Spottbillig. Hab ich heute im Angebot. Weil du’s
bist.‹
    Ich schrieb die Adresse hastig auf, dankte und machte,
daß ich aus dem Laden kam.«

Sport! Welch ein Ekel! Der Sportunterricht war das schlimmste
gewesen. Da war er der Letzte gewesen, und Justus, wie auch sonst
immer, der erste. Und wie oft hatte Benno einen Ball mit voller
Absicht gegen den Magen oder den Kopf geworfen oder getreten
bekommen, so daß er vor Schmerzen nicht mehr hatte atmen
können. Er hatte sich furchtbare Rache geschworen, doch wenn
er sich recht erinnerte, war er nie dazu gekommen, sie
auszuführen.
    Es gab tatsächlich ein Antiquariat, das eines Tages
verschwunden war, und in seine kleinen Räume war eine
Sportmodenhandlung eingezogen. Bei dem alten Antiquar Höfs
in der Gertrudenstraße hatte Benno so manches preiswerte
Buch gekauft, so manchen Traum, so manche Flucht. Er hatte es
genossen, in dem winzigen Geschäft herumzustöbern, auch
wenn das Angebot wegen des Platzmangels nie groß gewesen
war. Wie enttäuscht war Benno gewesen, als er hörte,
daß das Antiquariat geschlossen werden sollte. Nun ging er
an dem Nachfolgeladen jedesmal mit gerümpfter Nase vorbei,
ja manchmal wurde er regelrecht wütend. Nichts was er
geschildert hatte, entsprang vollständig seiner Phantasie.

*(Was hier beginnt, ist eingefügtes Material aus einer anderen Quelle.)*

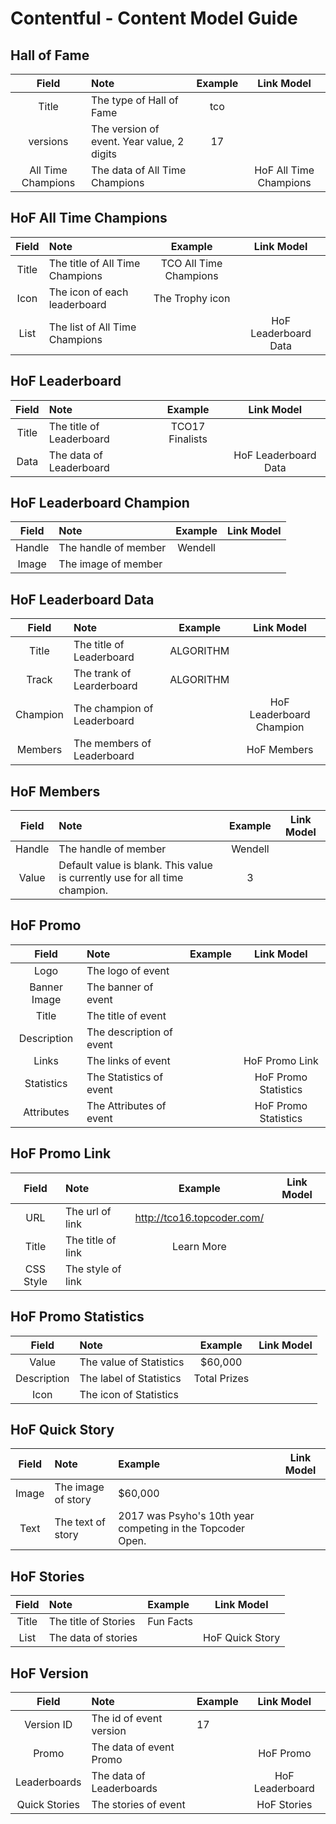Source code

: # Contentful - Content Model Guide

## Hall of Fame
| Field                             | Note                                                         |  Example  |  Link Model                                 |
| :--------:              |:-----                                          | :----:  |   :----:                             |
| Title                              | The type of Hall of Fame                           |   tco     |                                                   |
| versions                        |   The version of event. Year value, 2 digits |   17       |                                                  |
| All Time Champions        |    The data of All Time Champions                   |            |       HoF All Time Champions         |

## HoF All Time Champions
| Field                             | Note                                                         |  Example                              |  Link Model                      |
| :--------:              |:-----                                          | :----:                         |   :----:            |
| Title                              | The title of All Time Champions                   |   TCO All Time Champions     |                              |
| Icon                              |  The icon of each leaderboard                      |     The Trophy icon                                     |
| List                               |    The list of All Time Champions                  |                                           |       HoF Leaderboard Data  |

## HoF Leaderboard
| Field                             | Note                                                         |  Example                              |  Link Model                      |
| :--------:              |:-----                                          | :----:                         |   :----:            |
| Title                              | The title of Leaderboard                   |   TCO17 Finalists     |                              |
| Data                             |  The data of Leaderboard |                                     |          HoF Leaderboard Data                              |

## HoF Leaderboard Champion
| Field                             | Note                                                         |  Example                              |  Link Model                      |
| :--------:              |:-----                                          | :----:                         |   :----:            |
| Handle                             | The handle of member                   |   Wendell    |                              |
| Image                             |  The image of member             |                                        |

## HoF Leaderboard Data
| Field                             | Note                                                         |  Example  |  Link Model                                 |
| :--------:              |:-----                                          | :----:  |   :----:                             |
| Title                              | The title of Leaderboard                           |   ALGORITHM    |                                                   |
| Track                        |   The trank of Learderboard |  ALGORITHM       |                                                  |
| Champion        |    The champion of Leaderboard             |            |       HoF Leaderboard Champion         |
| Members        |    The members of Leaderboard             |            |       HoF Members         |

## HoF Members
| Field                             | Note                                                         |  Example  |  Link Model                                 |
| :--------:              |:-----                                          | :----:  |   :----:                             |
| Handle                         | The handle of member                             |   Wendell    |                                                   |
| Value                       |   Default value is blank. This value is currently use for all time champion. |  3       |                  |

## HoF Promo
| Field                             | Note                                                         |  Example  |  Link Model                                 |
| :--------:              |:-----                                          | :----:  |   :----:                             |
| Logo                        | The logo of event                            |     |                                                   |
| Banner Image                      |   The banner of event |         |                  |
| Title                      |   The title of event |         |                  |
| Description                     |   The description of event |         |                  |
| Links                   |   The links of event |         |         HoF Promo Link         |
| Statistics                   |   The Statistics of event |         |        HoF Promo Statistics        |
| Attributes                  |   The Attributes of event |         |        HoF Promo Statistics        |


## HoF Promo Link
| Field                             | Note                                                         |  Example  |  Link Model                                 |
| :--------:              |:-----                                          | :----:  |   :----:                             |
| URL                       | The url of link                     |   http://tco16.topcoder.com/    |                                                   |
| Title                     |   The title of link |  Learn More      |                  |
| CSS Style                    |   The style of link |       |                  |

## HoF Promo Statistics
| Field                             | Note                                                         |  Example  |  Link Model                                 |
| :--------:              |:-----                                          | :----:  |   :----:                             |
| Value                      | The value of Statistics                    |   $60,000    |                                                   |
| Description                   |   The label of Statistics | Total Prizes    |                  |
| Icon                  |   The icon of Statistics |        |                  |

## HoF Quick Story
| Field                             | Note                                                         |  Example  |  Link Model                                 |
| :--------:              |:-----                                          | :----  |   :----:                             |
| Image                  | The image of story                    |   $60,000    |                                                   |
| Text                 |   The text of story | 2017 was Psyho's 10th year competing in the Topcoder Open.    |                  |

## HoF Stories
| Field                             | Note                                                         |  Example  |  Link Model                                 |
| :--------:              |:-----                                          | :----  |   :----:                             |
| Title                | The title of Stories           |   Fun Facts    |                                                   |
| List           |   The data of stories |   |       HoF Quick Story           |


## HoF Version
| Field                             | Note                                                         |  Example  |  Link Model                                 |
| :--------:              |:-----                                          | :----  |   :----:                             |
| Version ID                | The id of event version           |   17    |                                                   |
| Promo                     |   The data of event Promo |   |     HoF Promo          |
| Leaderboards         |   The data of Leaderboards |   |     HoF Leaderboard          |
| Quick Stories          |   The stories of event         |        |     HoF Stories         |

Alles war komponiert aus Erinnerungen, Gefühlen, Erlebtem
und Ersehntem. War er etwa wirklich kein großer
Schriftsteller? Hatte der Verleger recht? Waren das alles nur
Chiffren für seine Erfahrungen? Sollte er sich direkt und
ehrlich mit ihnen auseinandersetzen? Der Gedanke war Benno
zuwider. Sie konnten ihm keinen Spaß machen. Sie waren
trist und öd und grau. »Wie du selbst.« Nur sein
Schreiben erhöhte ihn.
    Liebigstr. 68. Das war seine Heimatadresse gewesen. Hort des
Glücks. Es war keine gute Wohngegend, aber es zählte
nur das, was man daraus für sich selbst erschuf.

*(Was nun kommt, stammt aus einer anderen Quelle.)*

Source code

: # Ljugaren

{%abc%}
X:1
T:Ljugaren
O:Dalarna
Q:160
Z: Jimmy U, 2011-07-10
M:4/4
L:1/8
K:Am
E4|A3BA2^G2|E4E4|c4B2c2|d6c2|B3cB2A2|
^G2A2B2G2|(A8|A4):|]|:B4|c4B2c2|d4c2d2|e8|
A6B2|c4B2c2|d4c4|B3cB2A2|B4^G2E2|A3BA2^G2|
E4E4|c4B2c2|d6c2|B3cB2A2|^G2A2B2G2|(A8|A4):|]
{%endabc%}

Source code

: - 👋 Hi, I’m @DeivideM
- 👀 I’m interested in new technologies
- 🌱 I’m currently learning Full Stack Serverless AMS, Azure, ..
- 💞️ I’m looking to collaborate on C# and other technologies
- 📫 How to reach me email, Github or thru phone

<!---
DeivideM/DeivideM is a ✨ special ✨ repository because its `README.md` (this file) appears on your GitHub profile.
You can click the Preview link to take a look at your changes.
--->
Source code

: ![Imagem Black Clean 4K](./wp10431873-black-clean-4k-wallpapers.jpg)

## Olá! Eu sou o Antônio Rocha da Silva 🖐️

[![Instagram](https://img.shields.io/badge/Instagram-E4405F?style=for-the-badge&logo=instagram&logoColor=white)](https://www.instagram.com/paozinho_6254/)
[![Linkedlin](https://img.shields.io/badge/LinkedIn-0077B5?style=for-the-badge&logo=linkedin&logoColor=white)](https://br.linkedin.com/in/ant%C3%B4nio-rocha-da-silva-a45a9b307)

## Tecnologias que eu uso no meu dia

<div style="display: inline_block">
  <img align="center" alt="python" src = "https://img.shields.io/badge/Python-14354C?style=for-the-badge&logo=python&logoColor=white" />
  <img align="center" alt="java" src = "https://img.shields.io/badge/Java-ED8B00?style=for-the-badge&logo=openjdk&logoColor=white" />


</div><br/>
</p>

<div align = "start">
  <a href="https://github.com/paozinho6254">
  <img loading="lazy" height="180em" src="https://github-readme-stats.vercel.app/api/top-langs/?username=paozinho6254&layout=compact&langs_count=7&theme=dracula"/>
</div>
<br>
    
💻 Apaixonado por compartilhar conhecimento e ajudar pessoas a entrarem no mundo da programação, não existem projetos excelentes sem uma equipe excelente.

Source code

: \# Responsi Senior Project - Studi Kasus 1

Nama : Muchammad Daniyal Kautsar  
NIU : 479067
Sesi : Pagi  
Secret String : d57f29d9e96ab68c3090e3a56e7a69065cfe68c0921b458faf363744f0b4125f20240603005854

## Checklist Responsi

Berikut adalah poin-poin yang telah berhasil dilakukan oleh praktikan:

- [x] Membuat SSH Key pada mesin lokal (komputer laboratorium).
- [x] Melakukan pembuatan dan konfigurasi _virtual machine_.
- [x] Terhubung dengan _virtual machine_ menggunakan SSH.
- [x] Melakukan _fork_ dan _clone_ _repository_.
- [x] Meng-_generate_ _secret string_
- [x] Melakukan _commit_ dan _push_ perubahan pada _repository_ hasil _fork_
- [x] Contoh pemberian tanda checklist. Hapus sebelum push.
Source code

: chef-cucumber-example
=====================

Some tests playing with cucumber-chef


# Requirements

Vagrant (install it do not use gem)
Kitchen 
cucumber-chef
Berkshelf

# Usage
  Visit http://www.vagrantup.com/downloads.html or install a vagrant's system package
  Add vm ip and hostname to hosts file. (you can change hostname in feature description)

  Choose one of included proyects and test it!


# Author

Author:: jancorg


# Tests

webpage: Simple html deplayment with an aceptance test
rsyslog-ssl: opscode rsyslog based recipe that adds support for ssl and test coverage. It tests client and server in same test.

»Jeder ist der Baumeister seiner inneren Welt, die
unendlich viel wirklicher und stärker ist als die
äußere Welt.« Aber nun sollte er sich von der
Vergangenheit endlich lösen, er sollte erfinden. Er hatte
damit begonnen, indem er den alten Antiquar in seine alte Wohnung
gesetzt hatte. Und es sollte weitergehen.

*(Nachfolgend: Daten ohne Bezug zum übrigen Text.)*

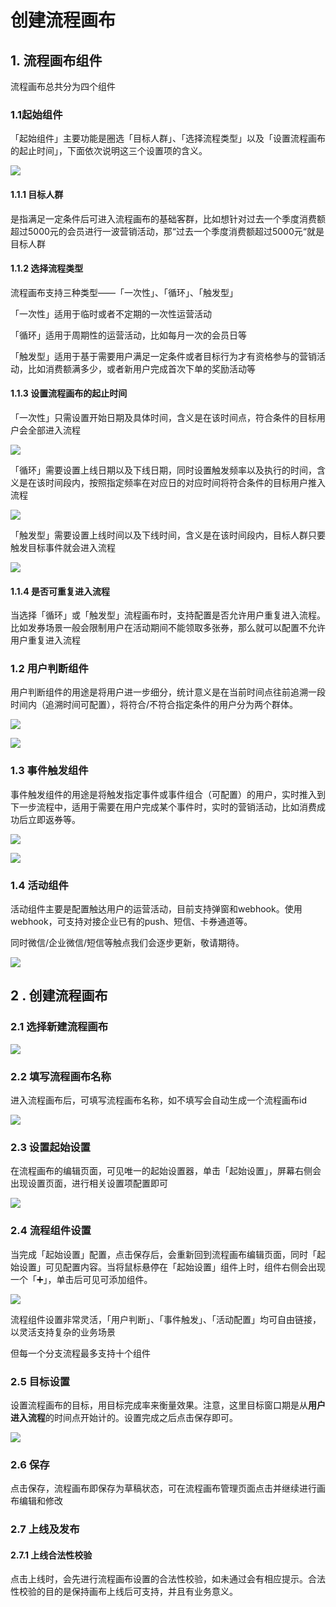 # 创建流程画布

## 1. 流程画布组件

流程画布总共分为四个组件

### 1.1起始组件

「起始组件」主要功能是圈选「目标人群」、「选择流程类型」以及「设置流程画布的起止时间」，下面依次说明这三个设置项的含义。

![](../../../.gitbook/assets/image%20%28388%29.png)

#### **1.1.1 目标人群**

是指满足一定条件后可进入流程画布的基础客群，比如想针对过去一个季度消费额超过5000元的会员进行一波营销活动，那“过去一个季度消费额超过5000元“就是目标人群

#### **1.1.2 选择流程类型**

流程画布支持三种类型——「一次性」、「循环」、「触发型」

「一次性」适用于临时或者不定期的一次性运营活动

「循环」适用于周期性的运营活动，比如每月一次的会员日等

「触发型」适用于基于需要用户满足一定条件或者目标行为才有资格参与的营销活动，比如消费额满多少，或者新用户完成首次下单的奖励活动等

#### **1.1.3 设置流程画布的起止时间**

「一次性」只需设置开始日期及具体时间，含义是在该时间点，符合条件的目标用户会全部进入流程

![](../../../.gitbook/assets/image%20%28390%29.png)

「循环」需要设置上线日期以及下线日期，同时设置触发频率以及执行的时间，含义是在该时间段内，按照指定频率在对应日的对应时间将符合条件的目标用户推入流程

![](../../../.gitbook/assets/image%20%28387%29.png)

「触发型」需要设置上线时间以及下线时间，含义是在该时间段内，目标人群只要触发目标事件就会进入流程

![](../../../.gitbook/assets/image%20%28382%29.png)

#### **1.1.4 是否可重复进入流程**

当选择「循环」或「触发型」流程画布时，支持配置是否允许用户重复进入流程。比如发券场景一般会限制用户在活动期间不能领取多张券，那么就可以配置不允许用户重复进入流程



### 1.2 用户判断组件

用户判断组件的用途是将用户进一步细分，统计意义是在当前时间点往前追溯一段时间内（追溯时间可配置），将符合/不符合指定条件的用户分为两个群体。

![](../../../.gitbook/assets/image%20%28384%29.png)

![](../../../.gitbook/assets/image%20%28383%29.png)



### 1.3 事件触发组件

事件触发组件的用途是将触发指定事件或事件组合（可配置）的用户，实时推入到下一步流程中，适用于需要在用户完成某个事件时，实时的营销活动，比如消费成功后立即返券等。

![](../../../.gitbook/assets/image%20%28386%29.png)

![](../../../.gitbook/assets/image%20%28385%29.png)



### 1.4 活动组件

活动组件主要是配置触达用户的运营活动，目前支持弹窗和webhook。使用webhook，可支持对接企业已有的push、短信、卡券通道等。

同时微信/企业微信/短信等触点我们会逐步更新，敬请期待。

![](../../../.gitbook/assets/image%20%28393%29.png)



## 2 . 创建流程画布

### 2.1 选择新建流程画布

![](../../../.gitbook/assets/image%20%28392%29.png)

### 2.2 填写流程画布名称

进入流程画布后，可填写流程画布名称，如不填写会自动生成一个流程画布id

![](../../../.gitbook/assets/image%20%28395%29.png)

### 2.3 设置起始设置

在流程画布的编辑页面，可见唯一的起始设置器，单击「起始设置」，屏幕右侧会出现设置页面，进行相关设置项配置即可

![](../../../.gitbook/assets/image%20%28394%29.png)

### 2.4 流程组件设置

当完成「起始设置」配置，点击保存后，会重新回到流程画布编辑页面，同时「起始设置」可见配置内容。当将鼠标悬停在「起始设置」组件上时，组件右侧会出现一个「➕」，单击后可见可添加组件。

![](../../../.gitbook/assets/image%20%28389%29.png)

流程组件设置非常灵活，「用户判断」、「事件触发」、「活动配置」均可自由链接，以灵活支持复杂的业务场景

但每一个分支流程最多支持十个组件

### 2.5 目标设置

设置流程画布的目标，用目标完成率来衡量效果。注意，这里目标窗口期是从**用户进入流程**的时间点开始计的。设置完成之后点击保存即可。

![](../../../.gitbook/assets/image%20%28391%29.png)



### 2.6 保存

点击保存，流程画布即保存为草稿状态，可在流程画布管理页面点击并继续进行画布编辑和修改



### 2.7 上线及发布

#### 2.7.1 上线合法性校验

点击上线时，会先进行流程画布设置的合法性校验，如未通过会有相应提示。合法性校验的目的是保持画布上线后可支持，并且有业务意义。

    Nichts mehr, was nun geschah, hatte einen Zusammenhang mit
seiner eigenen Situation. Nun ging es hinab in die
unvorstellbaren Geheimnisse der toten Nonnen, hinab in das, was
sie getan hatten.
    Und wieder sah er die Nonnen vorn in der Kirchenbank sitzen,
und eine drehte sich zu ihm um, und ihr Blick war nichts als
Bosheit. Weihrauchdünste nahmen dem kleinen Benno endlich
den Blick. Er kuschelte sich an den Lammfellmantel seiner Mutter
und hoffte auf das Ende des Gottesdienstes.
     
    »ZU HAUSE SUCHTE ich die Telefonnummer des Antiquars
heraus und rief ihn an. Seine Stimme war sehr schwach. Er hustete
viel und schnappte häufig nach Luft. Es war, als
spräche ich mit einem Toten. Ich hatte Mühe, ihm mein
Anliegen verständlich zu machen. Doch schließlich
verstand er, daß ich mich für ein bestimmtes Buch
interessierte. Er sagte, er wisse nicht mehr, was er alles
verkauft habe, er wisse kaum noch etwas aus der Zeit kurz vor
seinem Infarkt. Ich drang in ihn, er solle doch einmal
nachdenken.
    Alles, was ich daraufhin hörte, war eine alte weibliche
Stimme im Hintergrund, die rief: ›Peter, du sollst dich
nicht aufregen! Wer immer da am Telefon ist, wimmle ihn doch
endlich ab. Du weißt, was der Arzt gesagt hat. Daß du
dich schonen sollst. Nun mach schon Schluß!‹
    Er flüsterte in den Hörer: ›Ich weiß es
wirklich nicht mehr, und ich muß jetzt aufhören.
Wenden Sie sich bitte an Herrn Antiquar Grassteiner in Kalk. Er
hat mein gesamtes Lager aufgekauft. Möglicherweise ist das
Buch, das Sie suchen, noch dabei.‹
    ›Können Sie mir seine Adresse geben?‹
fragte ich. Doch da hatte er schon aufgelegt.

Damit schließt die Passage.